The longest operation, Provide Comfort, is in its fifth year. There have also been other, shorter-term missions, including Support Hope, the Rwandan relief effort in 1994; and United Shield, which provided cover for the United Nations withdrawal from Somalia this year.

The peacekeeping missions highlight the need to keep US forces based in Europe, even though the cold war is supposedly won, General Jamerson said.

''I don't think anyone foresaw some of the long-term things that we're involved in now,'' he said.

Bring them home?

Jamerson acknowledges that sentiment exists in the US to cut back on military spending and on America's commitment to Europe. But he argues, ''It's far more economical to service those requirements with forces based in the theater, than it is with home-based forces.

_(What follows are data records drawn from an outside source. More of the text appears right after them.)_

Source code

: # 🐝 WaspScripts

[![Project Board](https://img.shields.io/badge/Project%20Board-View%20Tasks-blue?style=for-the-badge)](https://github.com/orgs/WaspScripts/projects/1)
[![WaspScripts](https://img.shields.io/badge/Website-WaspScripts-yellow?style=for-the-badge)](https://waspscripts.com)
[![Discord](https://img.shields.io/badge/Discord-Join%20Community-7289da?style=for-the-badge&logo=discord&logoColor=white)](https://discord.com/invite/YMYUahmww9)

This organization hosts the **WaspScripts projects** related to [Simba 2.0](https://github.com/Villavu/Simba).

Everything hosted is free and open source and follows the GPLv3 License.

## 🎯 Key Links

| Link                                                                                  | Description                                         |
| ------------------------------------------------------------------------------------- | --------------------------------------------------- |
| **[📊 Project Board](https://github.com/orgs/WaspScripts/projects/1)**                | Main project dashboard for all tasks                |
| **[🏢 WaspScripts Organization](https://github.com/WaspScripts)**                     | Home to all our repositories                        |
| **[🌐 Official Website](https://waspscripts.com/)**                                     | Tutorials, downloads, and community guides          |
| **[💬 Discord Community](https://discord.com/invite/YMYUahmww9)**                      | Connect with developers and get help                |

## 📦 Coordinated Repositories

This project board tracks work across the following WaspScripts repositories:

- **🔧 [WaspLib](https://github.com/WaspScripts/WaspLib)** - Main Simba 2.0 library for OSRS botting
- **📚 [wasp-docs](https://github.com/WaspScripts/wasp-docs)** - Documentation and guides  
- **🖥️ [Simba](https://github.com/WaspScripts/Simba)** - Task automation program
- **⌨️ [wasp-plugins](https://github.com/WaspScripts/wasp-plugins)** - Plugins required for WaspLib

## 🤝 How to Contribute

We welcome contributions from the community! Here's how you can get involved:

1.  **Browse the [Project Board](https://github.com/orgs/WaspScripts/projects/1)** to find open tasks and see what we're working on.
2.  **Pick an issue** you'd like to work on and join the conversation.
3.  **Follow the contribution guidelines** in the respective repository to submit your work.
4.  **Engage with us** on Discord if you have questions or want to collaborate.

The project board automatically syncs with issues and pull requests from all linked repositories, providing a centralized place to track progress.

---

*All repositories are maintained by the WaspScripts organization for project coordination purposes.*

''National security strategy ... involves an overseas presence. It then becomes a question of what's the size of that presence,'' he added.

Launched under the Bush administration, and continued under President Clinton, reduction of European force levels will settle at 100,000. In the Air Force's case, that has required severe cutbacks over a relatively short timeframe.

In 1990, at the start of the ''drawdown,'' there were almost 60,000 Air Force personnel based in Europe. That number had been cut in half by November 1994. Bases have been closed and aircraft levels slashed from more than 600 to about 170.

A phrase often heard on the two Air Force bases in Germany -- Ramstein and Spangdahlem, both tucked in the southwestern corner of the country -- is ''doing more, with less.''

The cutbacks, combined with the increase in missions, has caused some grumbling. That's something that much of corporate America is familiar with. But Air Force personnel point out that their business is more demanding and carries greater responsibility, with fewer material rewards.

Families stretched

The greatest strain has been the time spent by Air Force personnel away from their families. During the cold war, US forces in Europe were generally kept close to their home bases. Because there are now fewer bases, troops have to travel farther. Peacekeeping missions in countries on the fringes of Europe keep some units away from base up to 140 days out of the year.

''I accept the fact that I have got to go,'' said Capt. Darrel Ekstrom, an F-16 pilot. ''But it puts a lot of stress on family members.''

After a couple of years of adjusting, however, officers say the situation is beginning to stabilize. ''When you're doing it on a daily basis, you can't help but become more proficient,'' said Lt. Col. Leonard Temoney, ''but we're still stretched very thin.''

Any more cuts, Jamerson and others say, and preparedness and effectiveness could be impaired.

''It's already down to the bone. Any more cuts and you'll be cutting bone,'' said Sgt. Steven Schenck, who helps maintain fighter jets. ''Sooner or later, we'll probably have to go up in spending because the equipment is wearing out.''

The heavy workload is also raising concern among commanders about retaining experienced personnel, as well as recruiting new people.

Sergeant Schenk, a 24-year veteran, said if he had to make an immediate decision to reenlist, he would ''probably stay in and tough it.''

''But in two years, if the tempo doesn't reduce, I might think about it,'' he said of retirement.

Looking at the bases in Germany, the Air Force doesn't seem to be suffering too greatly. Both Spangdahlem and Ramstein have their own Burger Kings and golf courses.

But most say looks are misleading. There is little time now to enjoy creature comforts, they say. ''When I have a day off, all I want to do is vegetate,'' said Captain Ekstrom, the pilot.